Source texts of formatted documents
+ + + + +
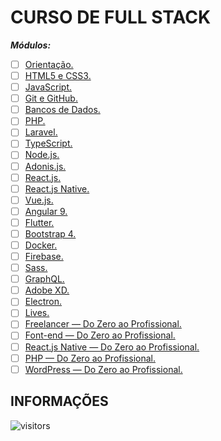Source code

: # CURSO DE FULL STACK

***Módulos:***

- [ ] [Orientação.](#)
- [ ] [HTML5 e CSS3.](#)
- [ ] [JavaScript.](#)
- [ ] [Git e GitHub.](#)
- [ ] [Bancos de Dados.](#)
- [ ] [PHP.](#)
- [ ] [Laravel.](#)
- [ ] [TypeScript.](#)
- [ ] [Node.js.](#)
- [ ] [Adonis.js.](#)
- [ ] [React.js.](#)
- [ ] [React.js Native.](#)
- [ ] [Vue.js.](#)
- [ ] [Angular 9.](#)
- [ ] [Flutter.](#)
- [ ] [Bootstrap 4.](#)
- [ ] [Docker.](#)
- [ ] [Firebase.](#)
- [ ] [Sass.](#)
- [ ] [GraphQL.](#)
- [ ] [Adobe XD.](#)
- [ ] [Electron.](#)
- [ ] [Lives.](#)
- [ ] [Freelancer — Do Zero ao Profissional.](#)
- [ ] [Font-end — Do Zero ao Profissional.](#)
- [ ] [React.js Native — Do Zero ao Profissional.](#)
- [ ] [PHP — Do Zero ao Profissional.](#)
- [ ] [WordPress — Do Zero ao Profissional.](#)

## INFORMAÇÕES

![visitors](https://visitor-badge.glitch.me/badge?page_id=Devsgeeknerd.curso-de-full-stack "Total de Visitas")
+ + + + +
### ACTIVITY
Each line of the entries above that has the word "Zero" is to be copied.

### OUTPUT FOR THIS EXERCISE
- [ ] [Freelancer — Do Zero ao Profissional.](#)
- [ ] [Font-end — Do Zero ao Profissional.](#)
- [ ] [React.js Native — Do Zero ao Profissional.](#)
- [ ] [PHP — Do Zero ao Profissional.](#)
- [ ] [WordPress — Do Zero ao Profissional.](#)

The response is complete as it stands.